Schon mit sechs Jahren gewann Lull Gillen sein erstes Rennen auf 2 Rädern.
Am 13. September 1947 begann dann seine Karriere als Radprofi.

Hervorragender Bahnfahrer, der in 123 Sechstagerennen 11 Siege, 20mal zweite und 24mal dritte Platzierungen erlangte.
1955 stellte Lull in Mailand den Weltrekord über die 5000 Meter auf.
Mehrfacher Luxenburger Meister

Ein Artikel, den Lull Gillen für den "Velo club Bertrange" über sein erstes 6-Tagerennen 1948 in New York geschrieben hat uns den er mir freundlicher Weise zumailte.  Vielen Dank.

Lull erzählt uns von seinem ersten Sechstagerennen

Ende September 1948 schiffte  Lull sich mit dem radelnden luxemburgischen Abgeordneten Mathias – Mett - Clemens, und 18 europäischen Rennfahrern, an Bord des französischen“ S.S. De Grasse“ für eine zehntägige Fahrt, bei herrlichem Spätsommerwetter, nach New York ein . Eine halbe Stunde pro Tag Hometrainer auf Deck, - wo das Gleichgewicht arg strapaziert wurde- und ein bemerkenswerter Appetit der Rennfahrer wurden vom Schiffskapitän ins Bordbuch eingetragen. Kein Wunder bei der hervorragenden französischen Küche…

Das Schiff erreichte New York am 7. Oktober abends, genau an Lull’s zwanzigstem Geburtstag.  Ein wunderschönes Fest an der Captain’s-table, umgeben von auserlesenen Gästen sollte dem Geburtstagskind zu einem unvergesslichen Andenken verhelfen.

Am nächsten Vormittag verließen Mett und Lull mit allen Passagieren das Schiff und wurden gleich am Pier vom luxemburgischen Konsul, Herrn Staudt, sowie einer ansehnlichen Kolonie ausgewanderter Luxemburger herzlich begrüßt. Diese Kolonie  hatte sich übrigens während dem ganzen Aufenthalt liebevoll um unsere Vertreter bemüht.

Strassentraining morgens um sechs

Die faszinierende Großstadt New York sah die ganze Rennfahrertruppe aus Europa morgens um 6 Uhr im Centralpark beim eineinhalbstündigen Training, bevor der damals schon mächtige Verkehr ins Rollen kam.

Lull: „Wir konnten erst einen Tag vor dem Start des Sechstagerennens in der Kingsbridge Armory-Halle trainieren, wo die 2oo Meter Holzrennbahn aufgebaut wurde.
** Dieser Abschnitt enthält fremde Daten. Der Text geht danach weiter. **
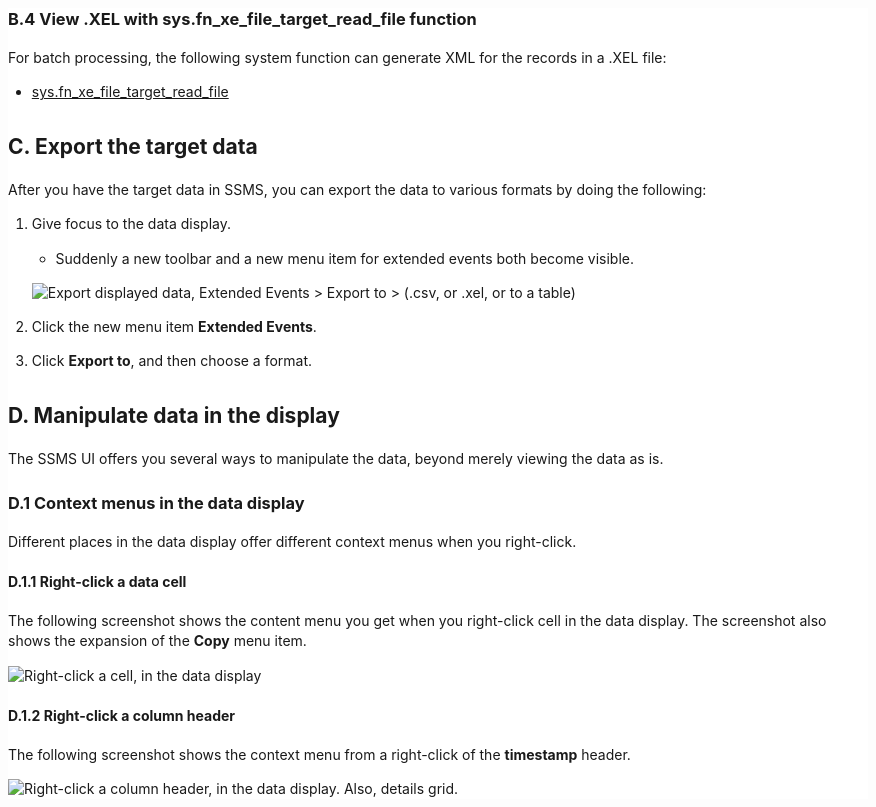 

### B.4 View .XEL with sys.fn_xe_file_target_read_file function


For batch processing, the following system function can generate XML for the records in a .XEL file:

- [sys.fn\_xe\_file\_target\_read\_file](../../relational-databases/system-functions/sys-fn-xe-file-target-read-file-transact-sql.md)



## C. Export the target data


After you have the target data in SSMS, you can export the data to various formats by doing the following:


1. Give focus to the data display.
    - Suddenly a new toolbar and a new menu item for extended events both become visible.

	![Export displayed data, Extended Events > Export to > (.csv, or .xel, or to a table)](../../relational-databases/extended-events/media/xevents-ssms-ui75-menuextevent-exportto-xel.png)

2. Click the new menu item **Extended Events**.
3. Click **Export to**, and then choose a format.



## D. Manipulate data in the display


The SSMS UI offers you several ways to manipulate the data, beyond merely viewing the data as is.



### D.1 Context menus in the data display


Different places in the data display offer different context menus when you right-click.



#### D.1.1 Right-click a data cell


The following screenshot shows the content menu you get when you right-click cell in the data display. The screenshot also shows the expansion of the **Copy** menu item.


![Right-click a cell, in the data display](../../relational-databases/extended-events/media/xevents-ssms-ui25-rightclickcell.png)



#### D.1.2 Right-click a column header


The following screenshot shows the context menu from a right-click of the **timestamp** header.


![Right-click a column header, in the data display. Also, details grid.](../../relational-databases/extended-events/media/xevents-ssms-ui40-toolbar.png)
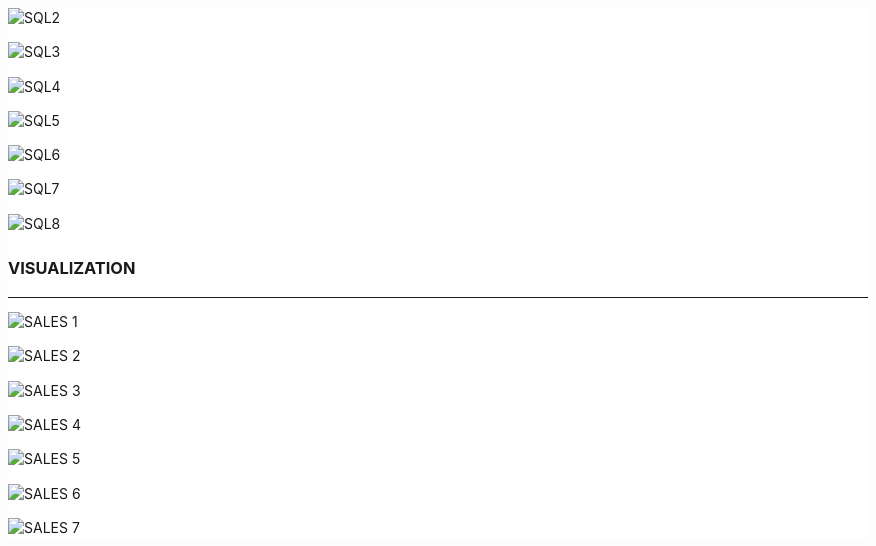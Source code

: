 ![SQL2](https://github.com/user-attachments/assets/84d65813-25ad-4c66-8d59-224c19e323ef)

![SQL3](https://github.com/user-attachments/assets/e4fd6eff-89ea-4c2d-ae93-626143c63257)

![SQL4](https://github.com/user-attachments/assets/43839931-1647-4d25-ae3f-ddcf546a0b38)

![SQL5](https://github.com/user-attachments/assets/1d6b51c7-eb1b-47c3-bb86-e207899c1bb7)

![SQL6](https://github.com/user-attachments/assets/fd75c56c-a76b-4dea-9820-c650b22a3ca9)

![SQL7](https://github.com/user-attachments/assets/8b0176aa-4444-4455-80dd-f63ec8a966b1)

![SQL8](https://github.com/user-attachments/assets/9c3a7e94-f4c0-49d7-b0ce-119d1d842993)




### VISUALIZATION
----

![SALES 1](https://github.com/user-attachments/assets/a1ff11b5-bcff-43e3-8516-67bf84dc6c36)

![SALES 2](https://github.com/user-attachments/assets/99293373-6f88-402a-8f2c-0bd7990ab518)

![SALES 3](https://github.com/user-attachments/assets/aaf2018a-41f6-4d82-a78a-920c6c493143)

![SALES 4](https://github.com/user-attachments/assets/86280aa0-a1cd-4467-b040-212fadd74d91)

![SALES 5](https://github.com/user-attachments/assets/bd6bc85e-dfd2-4f09-a38a-188217bf1c99)

![SALES 6](https://github.com/user-attachments/assets/61cd6fe9-5d10-4865-af31-119e56d6168a)

![SALES 7](https://github.com/user-attachments/assets/d62f1845-bf22-4aff-90da-b0cfb4ba333b)





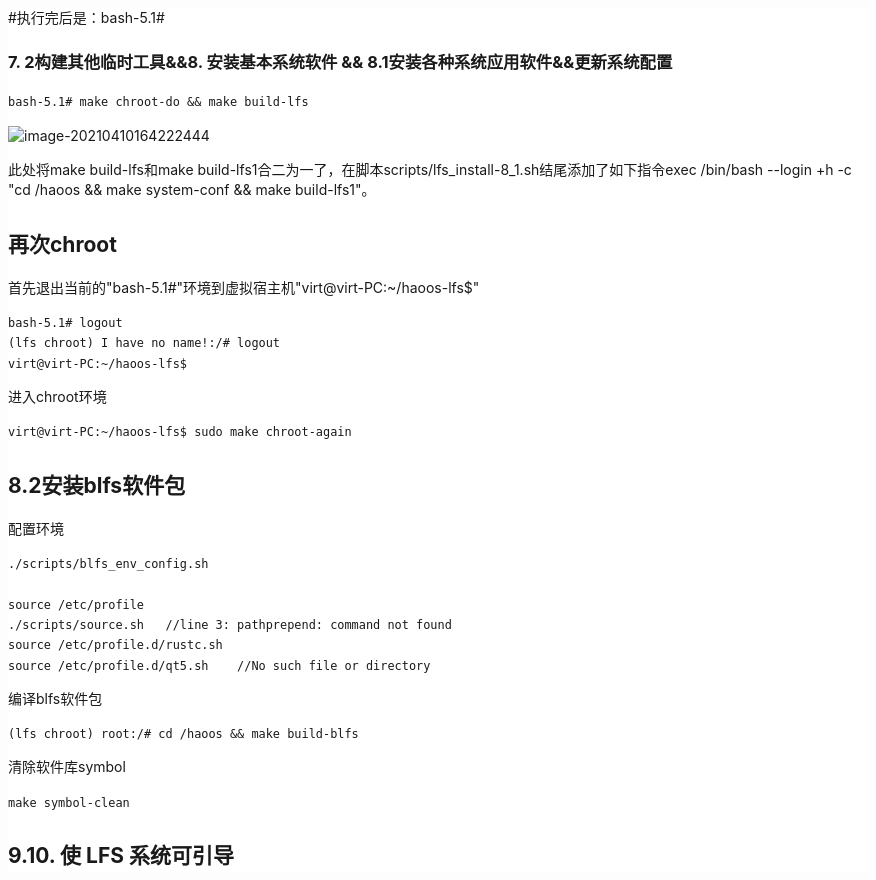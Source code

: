 #执行完后是：bash-5.1#

### 7. 2构建其他临时工具&&8. 安装基本系统软件 && 8.1安装各种系统应用软件&&更新系统配置

```
bash-5.1# make chroot-do && make build-lfs
```

![image-20210410164222444](/home/uos/.config/Typora/typora-user-images/image-20210410164222444.png)

此处将make build-lfs和make build-lfs1合二为一了，在脚本scripts/lfs_install-8_1.sh结尾添加了如下指令exec /bin/bash --login +h -c "cd /haoos && make system-conf && make build-lfs1"。

## 再次chroot

首先退出当前的"bash-5.1#"环境到虚拟宿主机"virt@virt-PC:~/haoos-lfs$"

```
bash-5.1# logout
(lfs chroot) I have no name!:/# logout
virt@virt-PC:~/haoos-lfs$
```

进入chroot环境

```
virt@virt-PC:~/haoos-lfs$ sudo make chroot-again
```

## 8.2安装blfs软件包

配置环境

```
./scripts/blfs_env_config.sh

source /etc/profile
./scripts/source.sh   //line 3: pathprepend: command not found
source /etc/profile.d/rustc.sh
source /etc/profile.d/qt5.sh	//No such file or directory
```

编译blfs软件包

```
(lfs chroot) root:/# cd /haoos && make build-blfs
```

清除软件库symbol

```
make symbol-clean
```



## 9.10. 使 LFS 系统可引导
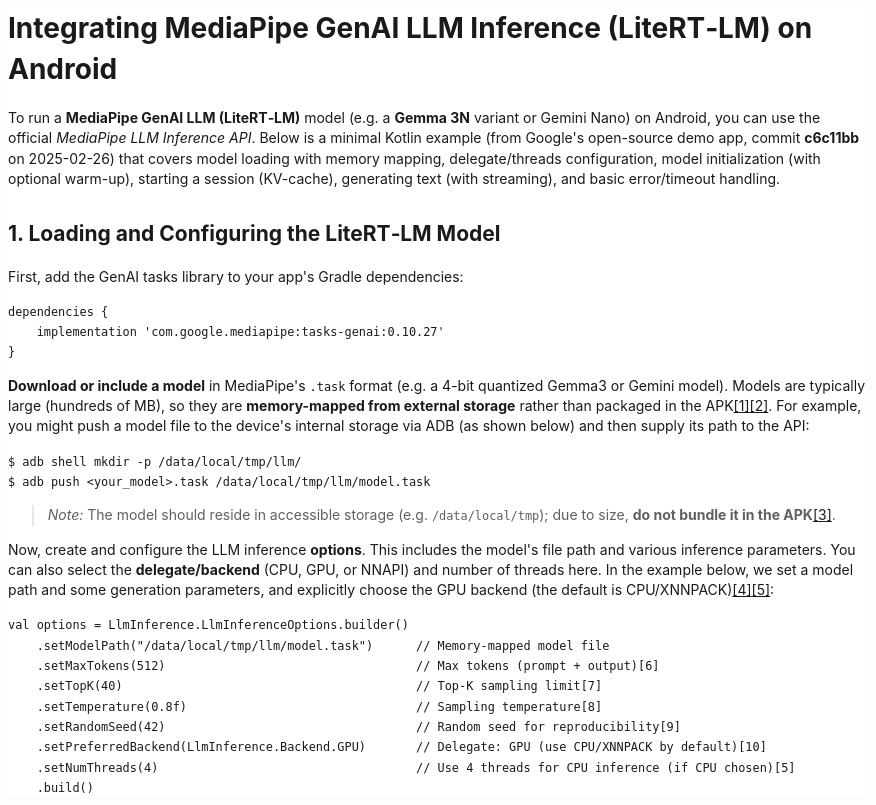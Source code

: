 # Integrating MediaPipe GenAI LLM Inference (LiteRT‑LM) on Android

To run a **MediaPipe GenAI LLM (LiteRT‑LM)** model (e.g. a **Gemma 3N**
variant or Gemini Nano) on Android, you can use the official *MediaPipe
LLM Inference API*. Below is a minimal Kotlin example (from Google's
open-source demo app, commit **c6c11bb** on 2025-02-26) that covers
model loading with memory mapping, delegate/threads configuration, model
initialization (with optional warm-up), starting a session (KV-cache),
generating text (with streaming), and basic error/timeout handling.

## 1. Loading and Configuring the LiteRT‑LM Model

First, add the GenAI tasks library to your app's Gradle dependencies:

    dependencies {
        implementation 'com.google.mediapipe:tasks-genai:0.10.27'
    }

**Download or include a model** in MediaPipe's `.task` format (e.g. a
4-bit quantized Gemma3 or Gemini model). Models are typically large
(hundreds of MB), so they are **memory-mapped from external storage**
rather than packaged in the
APK[\[1\]](https://ai.google.dev/edge/mediapipe/solutions/genai/llm_inference/android#:~:text=%24%20adb%20shell%20rm%20,task)[\[2\]](https://medium.com/@areebbashir13/running-a-llm-on-device-using-googles-mediapipe-c48c5ad816c6#:~:text=%24%20adb%20push%20output_path%20%2Fdata%2Flocal%2Ftmp%2Fllm%2Fmodel_version).
For example, you might push a model file to the device's internal
storage via ADB (as shown below) and then supply its path to the API:

    $ adb shell mkdir -p /data/local/tmp/llm/
    $ adb push <your_model>.task /data/local/tmp/llm/model.task

> *Note:* The model should reside in accessible storage (e.g.
> `/data/local/tmp`); due to size, **do not bundle it in the
> APK**[\[3\]](https://ai.google.dev/edge/mediapipe/solutions/genai/llm_inference/android#:~:text=%24%20adb%20shell%20rm%20,task).

Now, create and configure the LLM inference **options**. This includes
the model's file path and various inference parameters. You can also
select the **delegate/backend** (CPU, GPU, or NNAPI) and number of
threads here. In the example below, we set a model path and some
generation parameters, and explicitly choose the GPU backend (the
default is
CPU/XNNPACK)[\[4\]](https://rockyshikoku.medium.com/running-llm-on-android-devices-complete-guide-with-mediapipe-on-device-inference-957daa537f52#:~:text=,build)[\[5\]](https://ai.google.dev/edge/api/tflite/java/org/tensorflow/lite/support/model/Model.Options#:~:text=,and%20default%20value%20is%201):

    val options = LlmInference.LlmInferenceOptions.builder()
        .setModelPath("/data/local/tmp/llm/model.task")      // Memory-mapped model file
        .setMaxTokens(512)                                   // Max tokens (prompt + output)[6]
        .setTopK(40)                                         // Top-K sampling limit[7]
        .setTemperature(0.8f)                                // Sampling temperature[8]
        .setRandomSeed(42)                                   // Random seed for reproducibility[9]
        .setPreferredBackend(LlmInference.Backend.GPU)       // Delegate: GPU (use CPU/XNNPACK by default)[10]
        .setNumThreads(4)                                    // Use 4 threads for CPU inference (if CPU chosen)[5]
        .build()
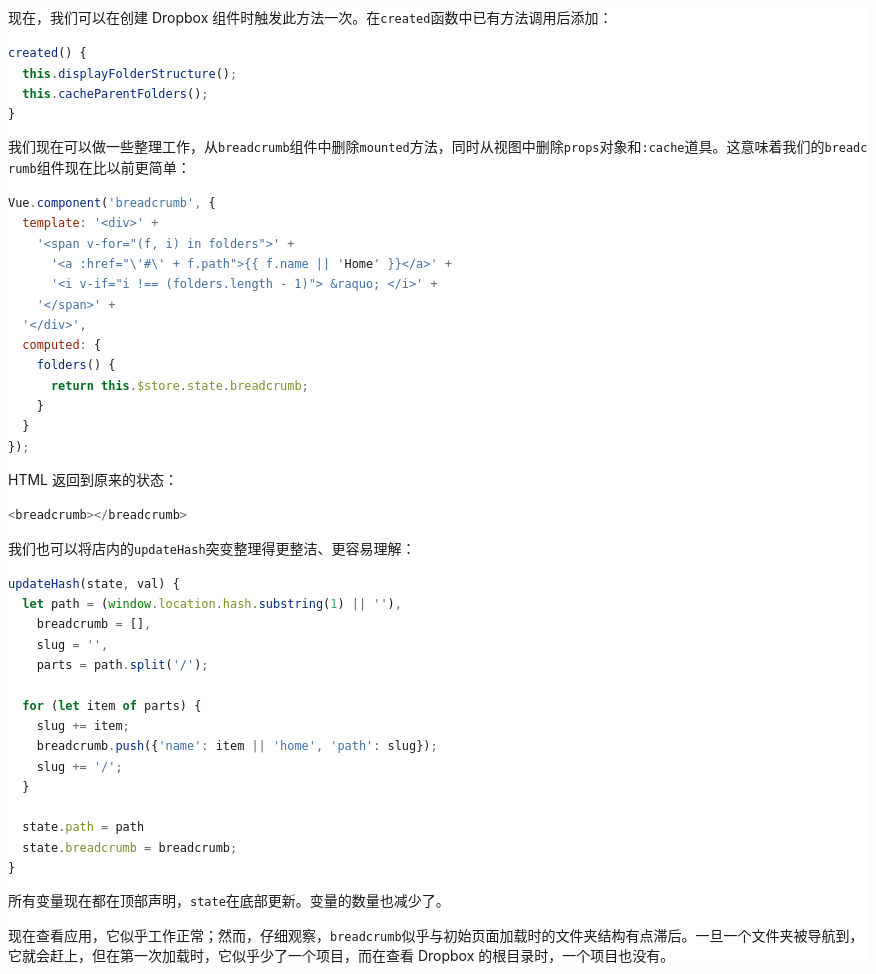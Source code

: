 现在，我们可以在创建 Dropbox 组件时触发此方法一次。在`created`函数中已有方法调用后添加：

```js
created() {
  this.displayFolderStructure();
  this.cacheParentFolders();
}
```

我们现在可以做一些整理工作，从`breadcrumb`组件中删除`mounted`方法，同时从视图中删除`props`对象和`:cache`道具。这意味着我们的`breadcrumb`组件现在比以前更简单：

```js
Vue.component('breadcrumb', {
  template: '<div>' +
    '<span v-for="(f, i) in folders">' +
      '<a :href="\'#\' + f.path">{{ f.name || 'Home' }}</a>' +
      '<i v-if="i !== (folders.length - 1)"> &raquo; </i>' +
    '</span>' + 
  '</div>',
  computed: {
    folders() {
      return this.$store.state.breadcrumb;
    }
  }
});
```

HTML 返回到原来的状态：

```js
<breadcrumb></breadcrumb>
```

我们也可以将店内的`updateHash`突变整理得更整洁、更容易理解：

```js
updateHash(state, val) {
  let path = (window.location.hash.substring(1) || ''),
    breadcrumb = [],
    slug = '',
    parts = path.split('/');

  for (let item of parts) {
    slug += item;
    breadcrumb.push({'name': item || 'home', 'path': slug});
    slug += '/';
  }

  state.path = path
  state.breadcrumb = breadcrumb;
}
```

所有变量现在都在顶部声明，`state`在底部更新。变量的数量也减少了。

现在查看应用，它似乎工作正常；然而，仔细观察，`breadcrumb`似乎与初始页面加载时的文件夹结构有点滞后。一旦一个文件夹被导航到，它就会赶上，但在第一次加载时，它似乎少了一个项目，而在查看 Dropbox 的根目录时，一个项目也没有。
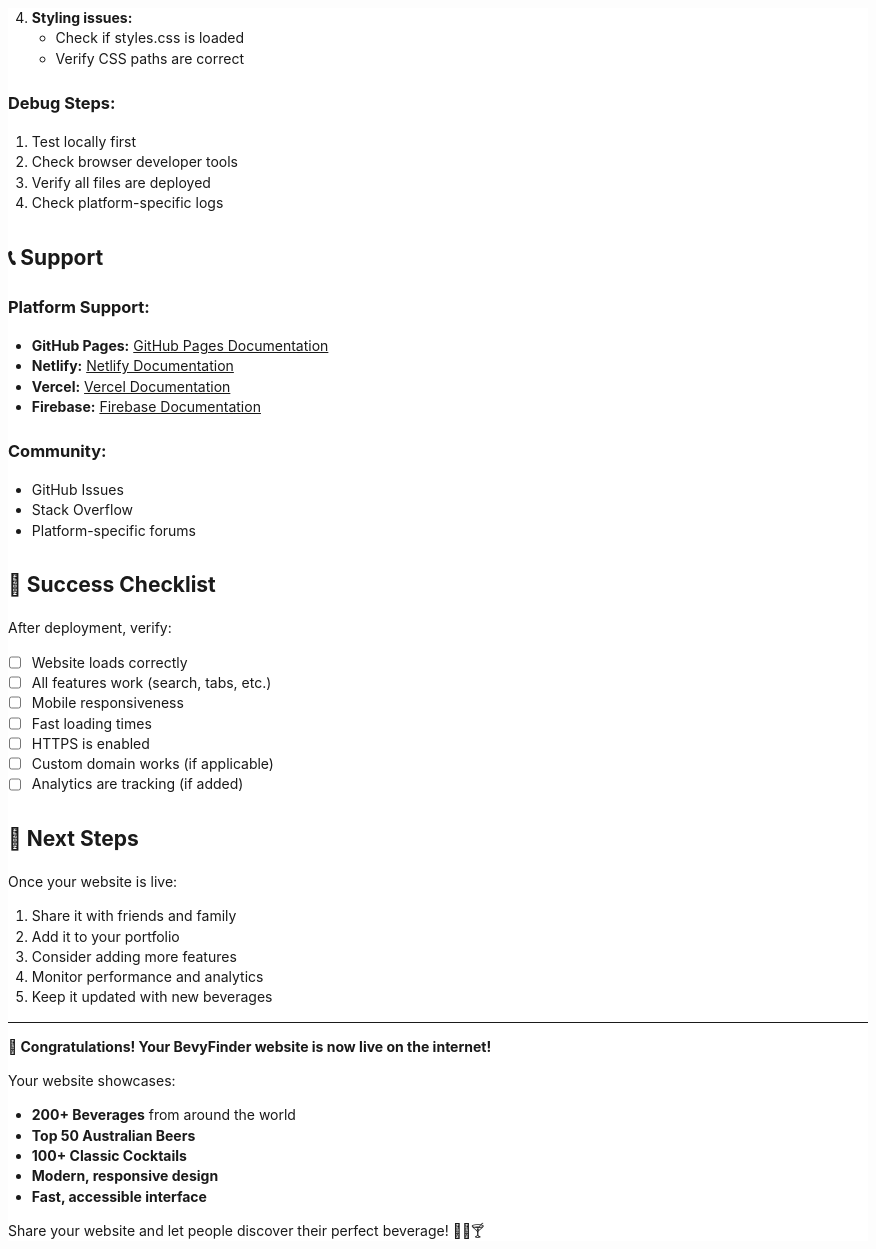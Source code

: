 4. **Styling issues:**
   - Check if styles.css is loaded
   - Verify CSS paths are correct

### Debug Steps:
1. Test locally first
2. Check browser developer tools
3. Verify all files are deployed
4. Check platform-specific logs

## 📞 Support

### Platform Support:
- **GitHub Pages:** [GitHub Pages Documentation](https://pages.github.com/)
- **Netlify:** [Netlify Documentation](https://docs.netlify.com/)
- **Vercel:** [Vercel Documentation](https://vercel.com/docs)
- **Firebase:** [Firebase Documentation](https://firebase.google.com/docs/hosting)

### Community:
- GitHub Issues
- Stack Overflow
- Platform-specific forums

## 🎉 Success Checklist

After deployment, verify:
- [ ] Website loads correctly
- [ ] All features work (search, tabs, etc.)
- [ ] Mobile responsiveness
- [ ] Fast loading times
- [ ] HTTPS is enabled
- [ ] Custom domain works (if applicable)
- [ ] Analytics are tracking (if added)

## 🚀 Next Steps

Once your website is live:
1. Share it with friends and family
2. Add it to your portfolio
3. Consider adding more features
4. Monitor performance and analytics
5. Keep it updated with new beverages

---

**🎊 Congratulations! Your BevyFinder website is now live on the internet!**

Your website showcases:
- **200+ Beverages** from around the world
- **Top 50 Australian Beers**
- **100+ Classic Cocktails**
- **Modern, responsive design**
- **Fast, accessible interface**

Share your website and let people discover their perfect beverage! 🍺🍷🍸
Diese war nicht sehr breit ohne Übergang in den Kurven zum Boden, aber man konnte doch voll spurten…ich fragte mich nur, wie wir bei 18 Mannschaften aneinander vorbeikämen. Zumal ein Drittel der Rennfahrer aus Amerikanern und Kanadier bestand, die bis auf wenige Ausnahmen noch nie auf einer kleinen Indoorbahn gefahren waren. Ich ahnte nichts Gutes. Ich hatte eine gute Form und eine prächtige Moral ebenso mein Partner Mett, und wir ließen die Ereignisse mit Zuversicht auf uns zukommen. Mett Clemens war mir ein guter Kamerad, obschon er 15 Jahre älter war. Er störte sich auch nicht an meinem jugendlichen Ungestüm und machte mit. Wir hatten während des ganzen Rennens allerbeste Laune, was in meiner späteren Laufbahn nicht bei jedem Partner der Fall war… und dann dauern 6Tagerennen eine Ewigkeit. Ich habe es sehr bedauert, dass er im selben Winter in Paris bei einem 3Stundenrennen schwer stürzte und seine Rennfahrerkarriere aufgeben musste. Ich hätte gerne und gut noch ein paar Jährchen mit ihm als Partner auf den Rennbahnen Europas – und Übersee – als luxemburger Mannschaft erfolgreich fahren können.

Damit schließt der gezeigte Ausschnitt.